**AVAILABLE DATA**
◆ ◆ ◆ ◆ ◆ ◆ ◆
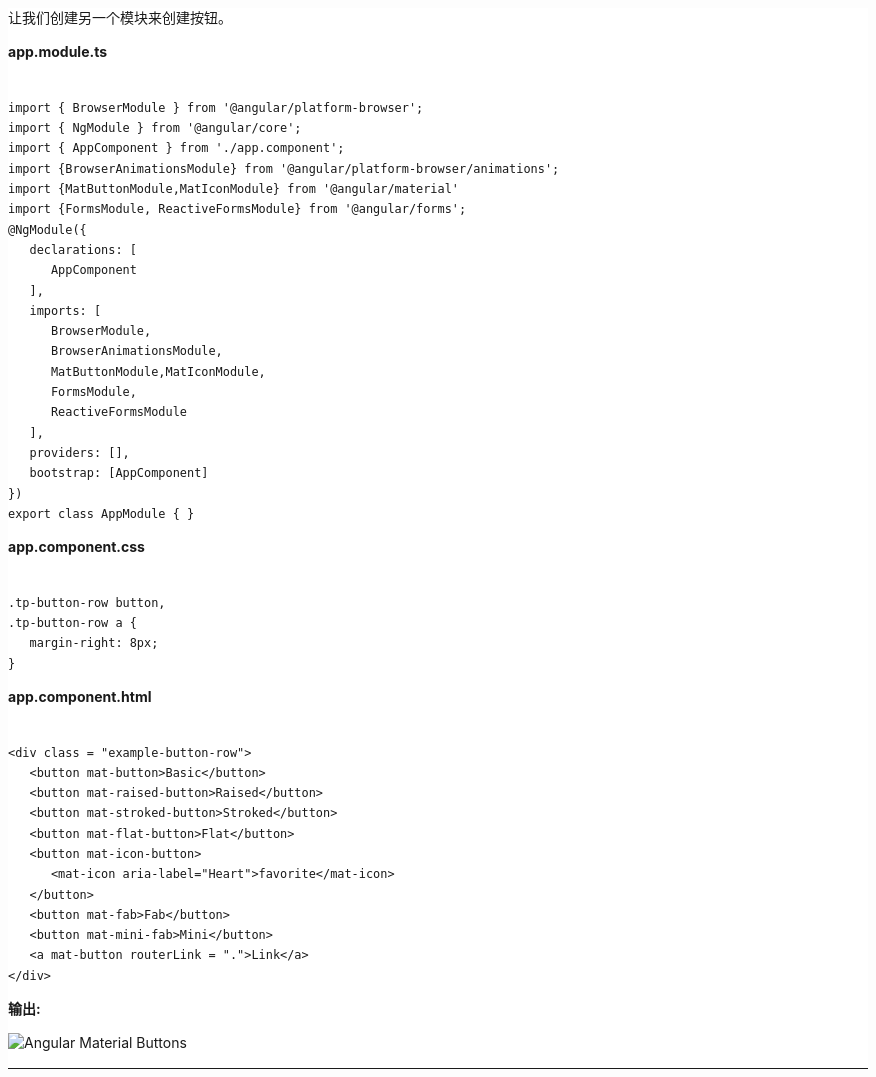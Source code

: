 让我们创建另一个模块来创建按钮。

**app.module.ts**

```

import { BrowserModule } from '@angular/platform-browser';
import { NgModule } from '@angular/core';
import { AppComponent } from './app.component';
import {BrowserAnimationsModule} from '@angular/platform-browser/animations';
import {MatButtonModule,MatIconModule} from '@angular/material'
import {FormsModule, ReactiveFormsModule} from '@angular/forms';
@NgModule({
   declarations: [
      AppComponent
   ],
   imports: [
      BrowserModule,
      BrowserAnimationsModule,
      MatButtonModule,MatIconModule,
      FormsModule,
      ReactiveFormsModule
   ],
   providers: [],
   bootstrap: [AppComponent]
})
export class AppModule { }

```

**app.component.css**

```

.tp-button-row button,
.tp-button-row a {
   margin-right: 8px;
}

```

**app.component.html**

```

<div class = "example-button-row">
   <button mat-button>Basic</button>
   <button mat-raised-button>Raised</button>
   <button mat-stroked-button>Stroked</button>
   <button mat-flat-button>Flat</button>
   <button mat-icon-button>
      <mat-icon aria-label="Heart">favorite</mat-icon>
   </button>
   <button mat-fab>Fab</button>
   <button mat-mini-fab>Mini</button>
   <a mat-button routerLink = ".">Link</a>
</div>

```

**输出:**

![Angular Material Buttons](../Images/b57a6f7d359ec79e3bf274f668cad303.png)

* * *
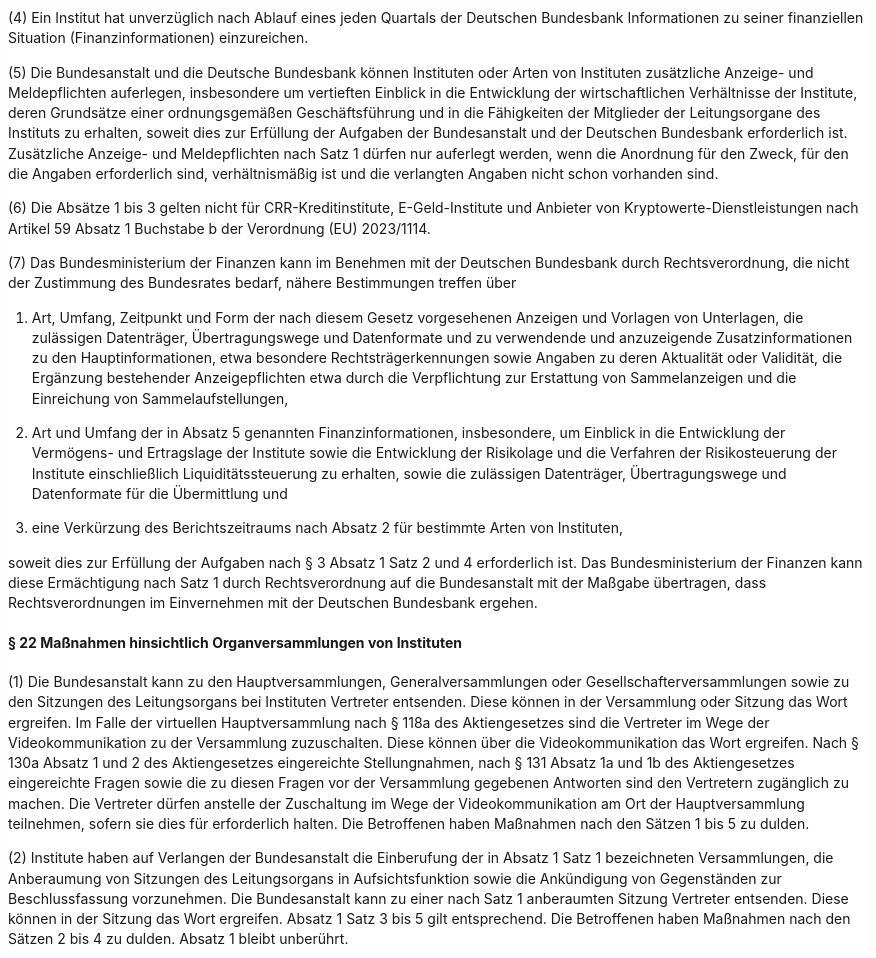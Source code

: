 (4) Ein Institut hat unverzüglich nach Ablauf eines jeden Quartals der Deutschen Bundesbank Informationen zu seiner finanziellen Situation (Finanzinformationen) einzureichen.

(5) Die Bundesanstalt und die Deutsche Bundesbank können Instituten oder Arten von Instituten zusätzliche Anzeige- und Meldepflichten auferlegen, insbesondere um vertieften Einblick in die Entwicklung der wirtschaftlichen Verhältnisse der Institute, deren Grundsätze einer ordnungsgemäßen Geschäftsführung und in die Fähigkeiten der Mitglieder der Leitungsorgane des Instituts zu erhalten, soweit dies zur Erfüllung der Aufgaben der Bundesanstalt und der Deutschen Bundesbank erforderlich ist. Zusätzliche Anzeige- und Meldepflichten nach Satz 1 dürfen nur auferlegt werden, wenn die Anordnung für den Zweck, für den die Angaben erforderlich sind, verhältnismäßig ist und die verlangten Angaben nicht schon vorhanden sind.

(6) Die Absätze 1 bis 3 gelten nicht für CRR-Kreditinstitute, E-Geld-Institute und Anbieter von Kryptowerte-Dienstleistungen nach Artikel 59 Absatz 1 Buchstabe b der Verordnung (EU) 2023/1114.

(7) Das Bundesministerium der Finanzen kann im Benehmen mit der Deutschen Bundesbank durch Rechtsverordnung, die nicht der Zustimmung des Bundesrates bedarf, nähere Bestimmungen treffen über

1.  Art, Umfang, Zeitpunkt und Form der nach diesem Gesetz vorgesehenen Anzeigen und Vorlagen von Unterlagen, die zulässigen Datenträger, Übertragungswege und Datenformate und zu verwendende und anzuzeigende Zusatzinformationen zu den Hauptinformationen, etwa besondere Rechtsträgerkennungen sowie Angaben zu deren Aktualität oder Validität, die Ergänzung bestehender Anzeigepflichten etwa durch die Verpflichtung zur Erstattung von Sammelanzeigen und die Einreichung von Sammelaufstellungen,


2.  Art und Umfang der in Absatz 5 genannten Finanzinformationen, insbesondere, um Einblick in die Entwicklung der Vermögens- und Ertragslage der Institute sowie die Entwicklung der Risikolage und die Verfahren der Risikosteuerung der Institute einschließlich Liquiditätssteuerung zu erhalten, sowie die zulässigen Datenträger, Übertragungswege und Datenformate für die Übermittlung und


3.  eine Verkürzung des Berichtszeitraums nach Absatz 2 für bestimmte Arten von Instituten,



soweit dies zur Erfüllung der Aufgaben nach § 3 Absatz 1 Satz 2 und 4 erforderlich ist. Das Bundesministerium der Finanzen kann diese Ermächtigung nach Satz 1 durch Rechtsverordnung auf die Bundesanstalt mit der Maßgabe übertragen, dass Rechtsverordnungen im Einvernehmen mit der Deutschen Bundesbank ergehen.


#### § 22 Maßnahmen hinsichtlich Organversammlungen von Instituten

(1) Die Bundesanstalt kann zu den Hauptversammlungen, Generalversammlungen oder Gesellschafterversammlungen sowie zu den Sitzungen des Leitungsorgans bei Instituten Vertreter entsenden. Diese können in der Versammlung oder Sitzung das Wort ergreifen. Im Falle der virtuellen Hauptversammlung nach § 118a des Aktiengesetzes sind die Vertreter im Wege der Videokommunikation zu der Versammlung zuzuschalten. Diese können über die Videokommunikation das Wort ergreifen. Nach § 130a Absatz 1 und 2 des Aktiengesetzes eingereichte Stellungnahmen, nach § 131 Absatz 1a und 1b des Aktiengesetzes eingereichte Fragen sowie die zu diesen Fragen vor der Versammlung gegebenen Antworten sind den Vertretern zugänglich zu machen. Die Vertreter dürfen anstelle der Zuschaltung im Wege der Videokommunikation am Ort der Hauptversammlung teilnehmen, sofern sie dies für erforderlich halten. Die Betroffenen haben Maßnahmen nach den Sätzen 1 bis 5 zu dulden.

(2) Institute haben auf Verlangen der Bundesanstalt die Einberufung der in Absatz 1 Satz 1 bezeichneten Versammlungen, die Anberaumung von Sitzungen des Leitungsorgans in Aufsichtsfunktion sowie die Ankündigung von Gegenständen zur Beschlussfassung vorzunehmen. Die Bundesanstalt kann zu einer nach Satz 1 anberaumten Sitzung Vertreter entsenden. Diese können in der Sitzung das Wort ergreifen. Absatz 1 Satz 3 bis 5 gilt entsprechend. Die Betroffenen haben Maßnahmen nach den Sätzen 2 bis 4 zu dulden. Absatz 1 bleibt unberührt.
◆ ◆ ◆ ◆ ◆ ◆ ◆
**EXERCISE INSTRUCTIONS**
Look through the data above. Each line containing the word "Datenformate" needs to be copied.

**EXERCISE RESULT**
1.  Art, Umfang, Zeitpunkt und Form der nach diesem Gesetz vorgesehenen Anzeigen und Vorlagen von Unterlagen, die zulässigen Datenträger, Übertragungswege und Datenformate und zu verwendende und anzuzeigende Zusatzinformationen zu den Hauptinformationen, etwa besondere Rechtsträgerkennungen sowie Angaben zu deren Aktualität oder Validität, die Ergänzung bestehender Anzeigepflichten etwa durch die Verpflichtung zur Erstattung von Sammelanzeigen und die Einreichung von Sammelaufstellungen,
2.  Art und Umfang der in Absatz 5 genannten Finanzinformationen, insbesondere, um Einblick in die Entwicklung der Vermögens- und Ertragslage der Institute sowie die Entwicklung der Risikolage und die Verfahren der Risikosteuerung der Institute einschließlich Liquiditätssteuerung zu erhalten, sowie die zulässigen Datenträger, Übertragungswege und Datenformate für die Übermittlung und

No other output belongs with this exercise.